Some of the greatest hits of the Sixties usher us into the auditorium, and the simple set – a bachelor pad in New York – is also a mirror-perfect reflection of this time. Black-and-white pictures of Judy Garland and Bette Davis hang down, showcasing some of the icons of the era. And these are, of course, gay icons too … and so the stage is set for the revival of this celebrated play, often credited with transforming attitudes on its 1968 debut.

A birthday celebration is about to begin, and the start of the play whips along merrily, as Michael (Ian Hallard) and his Saturday-night buddy Donald (Daniel Boys) prepare drinks and canapes. It’s in honour of Harold (Mark Gatiss), the birthday boy – but as the other guests arrive, there is an unexpected and unwanted surprise amongst them. Cue tight-lipped Alan (John Hopkins), Michael's room-mate from college way back when.

The first half of the action light and humorous, full of great one-liners, and the actors successfully create the impression that they are genuinely having a party together – with we, the audience, voyeurs on what unfolds. The mood is compelling and very easy to get caught up in, not least because of a lovely, simple dance routine that made me wish I could join in. The nine men between them build a totally plausible and absorbing friendship group, revealing both the alliances and the cracks in the varying relationships. James Holmes deserves special mention as the ageing Emory, delivering an eye-catching performance wonderfully embodying the phrase “gay abandon”.

But the arrival of Gatiss’s Harold changes the whole mood and atmosphere. Gatiss is superb as the acidic, ironic “Jew Fairy”, delivering cutting lines which evoked laugh-out-loud responses from the audience. Things get even darker when a game of declarations – “Affairs of the Heart” – comes into play. It does what it says on the tin, and Gatiss and Hallard stack up the tension gradually between them, as Hallard’s Michael transforms from the charming host to a visibly spiteful and terrified wreck.

We've all got stories from parties which turned sour, without our quite knowing how; this is a bit like that. But the stumbling block for me was the ending, which feels far too sudden and abrupt. The sense of “Huh?” from the audience members around me was palpable, almost audible; something else was needed to dispel the anti-climax of what, up to then, had been a great performance.

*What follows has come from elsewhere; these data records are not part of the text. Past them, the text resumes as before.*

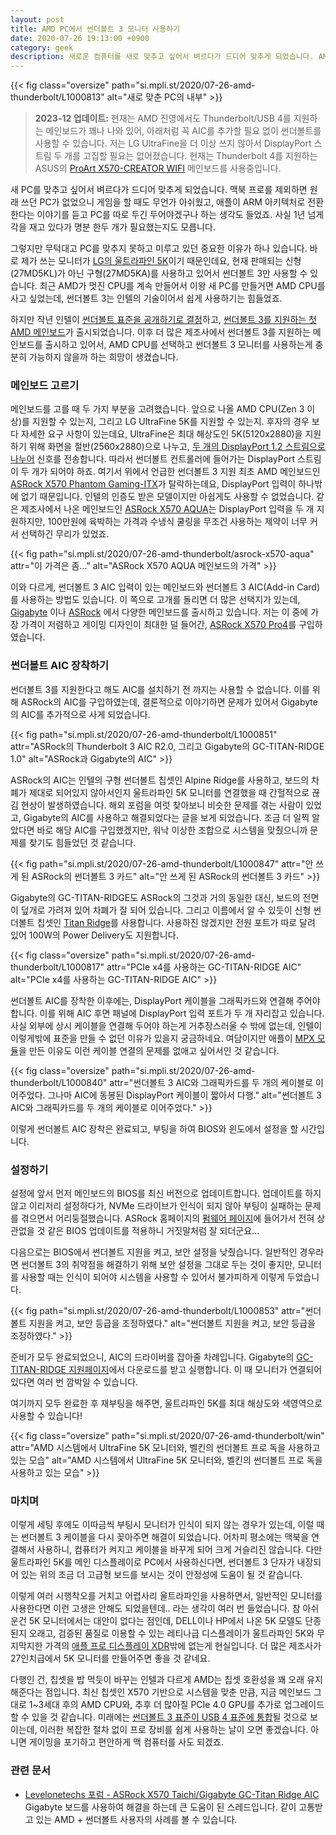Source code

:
 ```yaml
---
layout: post
title: AMD PC에서 썬더볼트 3 모니터 사용하기
date: 2020-07-26 19:13:00 +0900
category: geek
description: 새로운 컴퓨터를 새로 맞추고 싶어서 벼르다가 드디어 맞추게 되었습니다. AMD 컴퓨터에서 썬더볼트 모니터를 사용하기 위한 시행착오와 필요한 부품을 소개합니다.
---
```


{{< fig class="oversize" path="si.mpli.st/2020/07-26-amd-thunderbolt/L1000813" alt="새로 맞춘 PC의 내부" >}}

> **2023-12 업데이트:** 현재는 AMD 진영에서도 Thunderbolt/USB 4를 지원하는 메인보드가 꽤나 나와 있어, 아래처럼 꼭 AIC를 추가할 필요 없이 썬더볼트를 사용할 수 있습니다. 저는 LG UltraFine을 더 이상 쓰지 않아서 DisplayPort 스트림 두 개를 고집할 필요는 없어졌습니다. 현재는 Thunderbolt 4를 지원하는 ASUS의 [ProArt X570-CREATOR WIFI](https://www.asus.com/motherboards-components/motherboards/proart/proart-x570-creator-wifi/) 메인보드를 사용중입니다.

새 PC를 맞추고 싶어서 벼르다가 드디어 맞추게 되었습니다. 맥북 프로를 제외하면 원래 쓰던 PC가 없었으니 게임을 할 때도 무언가 아쉬웠고, 애플이 ARM 아키텍처로 전환한다는 이야기를 듣고 PC를 따로 두긴 두어야겠구나 하는 생각도 들었죠. 사실 1년 넘게 각을 재고 있다가 명분 한두 개가 필요했는지도 모릅니다.

그렇지만 무턱대고 PC를 맞추지 못하고 미루고 있던 중요한 이유가 하나 있습니다. 바로 제가 쓰는 모니터가 [LG의 울트라파인 5K](https://www.lge.co.kr/lgekor/product/pc/monitor/productDetail.do?cateId=2410&prdId=EPRD.335395)이기 때문인데요, 현재 판매되는 신형(27MD5KL)가 아닌 구형(27MD5KA)를 사용하고 있어서 썬더볼트 3만 사용할 수 있습니다. 최근 AMD가 멋진 CPU를 계속 만들어서 이왕 새 PC를 만들거면 AMD CPU를 사고 싶었는데, 썬더볼트 3는 인텔의 기술이어서 쉽게 사용하기는 힘들었죠.

하지만 작년 인텔이 [썬더볼트 표준을 공개하기로 결정](https://newsroom.intel.com/news/intel-takes-steps-enable-thunderbolt-3-everywhere-releases-protocol/)하고, [썬더볼트 3를 지원하는 첫 AMD 메인보드](https://www.techradar.com/news/this-bizarre-amd-motherboard-supports-thunderbolt-3-and-intel-coolers)가 출시되었습니다. 이후 더 많은 제조사에서 썬더볼트 3를 지원하는 메인보드를 출시하고 있어서, AMD CPU를 선택하고 썬더볼트 3 모니터를 사용하는게 충분히 가능하지 않을까 하는 희망이 생겼습니다.


### 메인보드 고르기

메인보드를 고를 때 두 가지 부분을 고려했습니다. 앞으로 나올 AMD CPU(Zen 3 이상)를 지원할 수 있는지, 그리고 LG UltraFine 5K를 지원할 수 있는지. 후자의 경우 보다 자세한 요구 사항이 있는데요, UltraFine은 최대 해상도인 5K(5120x2880)을 지원하기 위해 화면을 절반(2560x2880)으로 나누고, [두 개의 DisplayPort 1.2 스트림으로 나누어](https://www.anandtech.com/show/10798/lg-introduces-new-4k-and-5k-ultrafine-monitors) 신호를 전송합니다. 따라서 썬더볼트 컨트롤러에 들어가는 DisplayPort 스트림이 두 개가 되어야 하죠. 여기서 위에서 언급한 썬더볼트 3 지원 최초 AMD 메인보드인 [ASRock X570 Phantom Gaming-ITX](https://www.asrock.com/mb/AMD/X570%20Phantom%20Gaming-ITXTB3/index.asp)가 탈락하는데요, DisplayPort 입력이 하나밖에 없기 때문입니다. 인텔의 인증도 받은 모델이지만 아쉽게도 사용할 수 없었습니다. 같은 제조사에서 나온 메인보드인 [ASRock X570 AQUA](https://www.asrock.com/mb/AMD/X570%20AQUA/index.html)는 DisplayPort 입력을 두 개 지원하지만, 100만원에 육박하는 가격과 수냉식 쿨링을 무조건 사용하는 제약이 너무 커서 선택하긴 무리가 있었죠.

{{< fig path="si.mpli.st/2020/07-26-amd-thunderbolt/asrock-x570-aqua" attr="이 가격은 좀..." alt="ASRock X570 AQUA 메인보드의 가격" >}}

이와 다르게, 썬더볼트 3 AIC 입력이 있는 메인보드와 썬더볼트 3 AIC(Add-in Card)를 사용하는 방법도 있습니다. 이 쪽으로 고개를 돌리면 더 많은 선택지가 있는데, [Gigabyte](https://www.gigabyte.com/Motherboard/X570-AORUS-MASTER-rev-11-12#kf) 이나 [ASRock](https://www.asrock.com/mb/AMD/X570%20Taichi/index.asp) 에서 다양한 메인보드를 출시하고 있습니다. 저는 이 중에 가장 가격이 저렴하고 게이밍 디자인이 최대한 덜 들어간, [ASRock X570 Pro4](https://www.asrock.com/MB/AMD/X570%20Pro4/index.asp)를 구입하였습니다.


### 썬더볼트 AIC 장착하기

썬더볼트 3를 지원한다고 해도 AIC를 설치하기 전 까지는 사용할 수 없습니다. 이를 위해 ASRock의 AIC를 구입하였는데, 결론적으로 이야기하면 문제가 있어서 Gigabyte의 AIC를 추가적으로 사게 되었습니다.

{{< fig path="si.mpli.st/2020/07-26-amd-thunderbolt/L1000851" attr="ASRock의 Thunderbolt 3 AIC R2.0, 그리고 Gigabyte의 GC-TITAN-RIDGE 1.0" alt="ASRock과 Gigabyte의 AIC" >}}

ASRock의 AIC는 인텔의 구형 썬더볼트 칩셋인 Alpine Ridge를 사용하고, 보드의 차폐가 제대로 되어있지 않아서인지 울트라파인 5K 모니터를 연결했을 때 간헐적으로 끊김 현상이 발생하였습니다. 해외 포럼을 여럿 찾아보니 비슷한 문제를 겪는 사람이 있었고, Gigabyte의 AIC를 사용하고 해결되었다는 글을 보게 되었습니다. 조금 더 일찍 알았다면 바로 해당 AIC를 구입했겠지만, 워낙 이상한 조합으로 시스템을 맞췄으니까 문제를 찾기도 힘들었던 것 같습니다.

{{< fig path="si.mpli.st/2020/07-26-amd-thunderbolt/L1000847" attr="안 쓰게 된 ASRock의 썬더볼트 3 카드" alt="안 쓰게 된 ASRock의 썬더볼트 3 카드" >}}

Gigabyte의 GC-TITAN-RIDGE도 ASRock의 그것과 거의 동일한 대신, 보드의 전면이 덮개로 가려져 있어 차폐가 잘 되어 있습니다. 그리고 이름에서 알 수 있듯이 신형 썬더볼트 칩셋인 [Titan Ridge](https://www.anandtech.com/show/12228/intel-titan-ridge-thunderbolt-3)를 사용합니다. 사용하진 않겠지만 전원 포트가 따로 달려 있어 100W의 Power Delivery도 지원합니다.

{{< fig class="oversize" path="si.mpli.st/2020/07-26-amd-thunderbolt/L1000817" attr="PCIe x4를 사용하는 GC-TITAN-RIDGE AIC" alt="PCIe x4를 사용하는 GC-TITAN-RIDGE AIC" >}}

썬더볼트 AIC를 장착한 이후에는, DisplayPort 케이블을 그래픽카드와 연결해 주어야 합니다. 이를 위해 AIC 후면 패널에 DisplayPort 입력 포트가 두 개 자리잡고 있습니다. 사실 외부에 상시 케이블을 연결해 두어야 하는게 거추장스러울 수 밖에 없는데, 인텔이 이렇게밖에 표준을 만들 수 없던 이유가 있을지 궁금하네요. 여담이지만 애플이 [MPX 모듈](https://support.apple.com/guide/mac-pro/install-mpx-modules-apd8e22bab6b/mac)을 만든 이유도 이런 케이블 연결의 문제를 없애고 싶어서인 것 같습니다.

{{< fig class="oversize" path="si.mpli.st/2020/07-26-amd-thunderbolt/L1000840" attr="썬더볼트 3 AIC와 그래픽카드를 두 개의 케이블로 이어주었다. 그나마 AIC에 동봉된 DisplayPort 케이블이 짧아서 다행." alt="썬더볼트 3 AIC와 그래픽카드를 두 개의 케이블로 이어주었다." >}}

이렇게 썬더볼트 AIC 장착은 완료되고, 부팅을 하여 BIOS와 윈도에서 설정을 할 시간입니다.


### 설정하기

설정에 앞서 먼저 메인보드의 BIOS를 최신 버전으로 업데이트합니다. 업데이트를 하지 않고 이리저리 설정하다가, NVMe 드라이브가 인식이 되지 않아 부팅이 실패하는 문제를 겪으면서 어리둥절했습니다. ASRock 홈페이지의 [펌웨어 페이지](https://www.asrock.com/MB/AMD/X570%20Pro4/index.asp#BIOS)에 들어가서 전혀 상관없을 것 같은 BIOS 업데이트를 적용하니 거짓말처럼 잘 되더군요...

다음으로는 BIOS에서 썬더볼트 지원을 켜고, 보안 설정을 낮췄습니다. 일반적인 경우라면 썬더볼트 3의 취약점을 해결하기 위해 보안 설정을 그대로 두는 것이 좋지만, 모니터를 사용할 때는 인식이 되어야 시스템을 사용할 수 있어서 불가피하게 이렇게 두었습니다.

{{< fig path="si.mpli.st/2020/07-26-amd-thunderbolt/L1000853" attr="썬더볼트 지원을 켜고, 보안 등급을 조정하였다." alt="썬더볼트 지원을 켜고, 보안 등급을 조정하였다." >}}

준비가 모두 완료되었으니, AIC의 드라이버를 잡아줄 차례입니다. Gigabyte의 [GC-TITAN-RIDGE 지원페이지](https://www.gigabyte.com/Motherboard/GC-TITAN-RIDGE-rev-10/support#support-dl-driver)에서 다운로드를 받고 실행합니다. 이 때 모니터가 연결되어 있다면 여러 번 깜박일 수 있습니다.

여기까지 모두 완료한 후 재부팅을 해주면, 울트라파인 5K를 최대 해상도와 색영역으로 사용할 수 있습니다!

{{< fig class="oversize" path="si.mpli.st/2020/07-26-amd-thunderbolt/win" attr="AMD 시스템에서 UltraFine 5K 모니터와, 벨킨의 썬더볼트 프로 독을 사용하고 있는 모습" alt="AMD 시스템에서 UltraFine 5K 모니터와, 벨킨의 썬더볼트 프로 독을 사용하고 있는 모습" >}}


### 마치며

이렇게 세팅 후에도 이따금씩 부팅시 모니터가 인식이 되지 않는 경우가 있는데, 이럴 때는 썬더볼트 3 케이블을 다시 꽂아주면 해결이 되었습니다. 어차피 평소에는 맥북을 연결해서 사용하니, 컴퓨터가 켜지고 케이블을 바꾸게 되어 크게 거슬리진 않습니다. 다만 울트라파인 5K를 메인 디스플레이로 PC에서 사용하신다면, 썬더볼트 3 단자가 내장되어 있는 위의 조금 더 고급형 보드를 보시는 것이 안정성에 도움이 될 것 같습니다.

이렇게 여러 시행착오를 거치고 어렵사리 울트라파인을 사용하면서, 일반적인 모니터를 사용한다면 이런 고생은 안해도 되었을텐데.. 라는 생각이 여러 번 들었습니다. 참 아쉬운건 5K 모니터에서는 대안이 없다는 점인데, DELL이나 HP에서 나온 5K 모델도 단종된지 오래고, 검증된 품질로 이용할 수 있는 레티나급 디스플레이가 울트라파인 5K와 무지막지한 가격의 [애플 프로 디스플레이 XDR](https://www.apple.com/kr/pro-display-xdr/)밖에 없는게 현실입니다. 더 많은 제조사가 27인치급에서 5K 모니터를 만들어주면 좋을 것 같네요.

다행인 건, 칩셋을 밥 먹듯이 바꾸는 인텔과 다르게 AMD는 칩셋 호환성을 꽤 오래 유지해준다는 점입니다. 최신 칩셋인 X570 기반으로 시스템을 맞춘 만큼, 지금 메인보드 그대로 1~3세대 후의 AMD CPU와, 추후 더 많아질 PCIe 4.0 GPU를 추가로 업그레이드할 수 있을 것 같습니다. 미래에는 [썬더볼트 3 표준이 USB 4 표준에 통합](https://www.anandtech.com/show/14048/usb4-specification-40-gbps-type-c-tb3)될 것으로 보이는데, 이러한 복잡한 절차 없이 프로 장비를 쉽게 사용하는 날이 오면 좋겠습니다. 아니면 게이밍을 포기하고 편안하게 맥 컴퓨터를 사도 되겠죠.


### 관련 문서

- [Levelonetechs 포럼 - ASRock X570 Taichi/Gigabyte GC-Titan Ridge AIC](https://forum.level1techs.com/t/solved-asrock-x570-taichi-gigabyte-gc-titan-ridge-aic-thunderbolt-3-devices-ok-but-usb-3-displayport-device-hotplug-causes-bsod/145888) Gigabyte 보드를 사용하여 해결을 하는데 큰 도움이 된 스레드입니다. 같이 고통받고 있는 AMD + 썬더볼트 사용자의 사례를 볼 수 있습니다.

Nevertheless, this production – superbly directed by Adam Penford – offers an important insight into the secret shame and occasional self-loathing associated with love which, at that time, “dared not speak its name”. Witnessing Michael’s torture as he tries to live a double life, I could only feel gratitude towards the courageous trail-blazers who led the way in changing attitudes over the last forty years.  Playwright Mart Crowley is among them, and I think he’d have been happy to see the out-and-proud audience around me at the Theatre Royal.  All in all, a treat of a night.